Je pose l'hypothèse que le corps a internalisé un rythme de semaine au point de ne plus laisser passer les jours libres sans friction. Ce n'est pas de la fatigue — l'estomac est calme, les yeux ne brûlent pas. Quelque chose de musculaire dans la vigilance, comme si la garde ne savait pas encore qu'elle pouvait se baisser.
Depuis lundi, je teste un truc simple. Hypothèse : couper les notifications travail avant 9h et après 18h réduit les petits pics de tension que je capte dans la poitrine. Durée : sept jours. Méthode : noter matin et soir si j'ai ressenti cette tension sur une échelle de un à cinq. Résultat à mi-parcours : les matins sont effectivement plus lents, mais le soir j'ouvre quand même l'appli "pour voir". L'intention est là, le comportement ne suit pas encore.
Il se peut que le problème ne soit pas les notifications mais l'habitude de vérifier. Je confonds souvent les deux quand je cherche quelque chose à modifier — c'est plus confortable de toucher au paramètre qu'au geste.
Ce soir, dîner chez Marie et Théo. Il y a une question que j'ai envie de ne pas poser — sur leur situation, que j'imagine tendue depuis quelques semaines.

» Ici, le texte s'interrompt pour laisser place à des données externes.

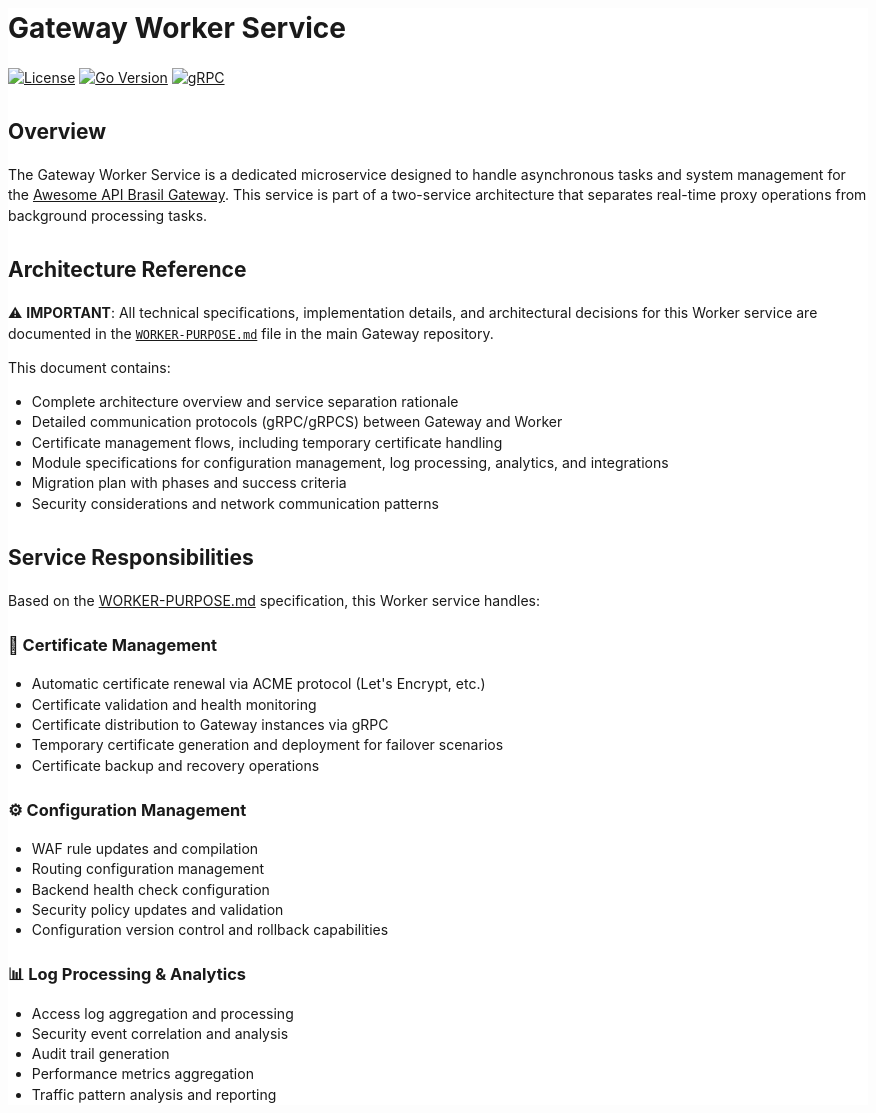 # Gateway Worker Service

[![License](https://img.shields.io/badge/license-MIT-blue.svg)](LICENSE)
[![Go Version](https://img.shields.io/badge/go-1.24+-blue.svg)](https://golang.org/)
[![gRPC](https://img.shields.io/badge/gRPC-1.x-green.svg)](https://grpc.io/)

## Overview

The Gateway Worker Service is a dedicated microservice designed to handle asynchronous tasks and system management for the [Awesome API Brasil Gateway](https://github.com/awesomeapibrasil/gateway). This service is part of a two-service architecture that separates real-time proxy operations from background processing tasks.

## Architecture Reference

⚠️ **IMPORTANT**: All technical specifications, implementation details, and architectural decisions for this Worker service are documented in the [`WORKER-PURPOSE.md`](https://github.com/awesomeapibrasil/gateway/blob/main/WORKER-PURPOSE.md) file in the main Gateway repository.

This document contains:
- Complete architecture overview and service separation rationale
- Detailed communication protocols (gRPC/gRPCS) between Gateway and Worker
- Certificate management flows, including temporary certificate handling
- Module specifications for configuration management, log processing, analytics, and integrations
- Migration plan with phases and success criteria
- Security considerations and network communication patterns

## Service Responsibilities

Based on the [WORKER-PURPOSE.md](https://github.com/awesomeapibrasil/gateway/blob/main/WORKER-PURPOSE.md) specification, this Worker service handles:

### 🔐 Certificate Management
- Automatic certificate renewal via ACME protocol (Let's Encrypt, etc.)
- Certificate validation and health monitoring
- Certificate distribution to Gateway instances via gRPC
- Temporary certificate generation and deployment for failover scenarios
- Certificate backup and recovery operations

### ⚙️ Configuration Management
- WAF rule updates and compilation
- Routing configuration management
- Backend health check configuration
- Security policy updates and validation
- Configuration version control and rollback capabilities

### 📊 Log Processing & Analytics
- Access log aggregation and processing
- Security event correlation and analysis
- Audit trail generation
- Performance metrics aggregation
- Traffic pattern analysis and reporting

J'observe que l'envie de poser cette question ressemble moins à de la curiosité qu'à de l'inconfort face au non-dit. Je vais laisser ça de côté encore quelques jours.
Ce que j'observe demain : si le week-end prolongé change le moment où la tension dans les épaules revient, ou si elle revient quand même, indépendamment du calendrier.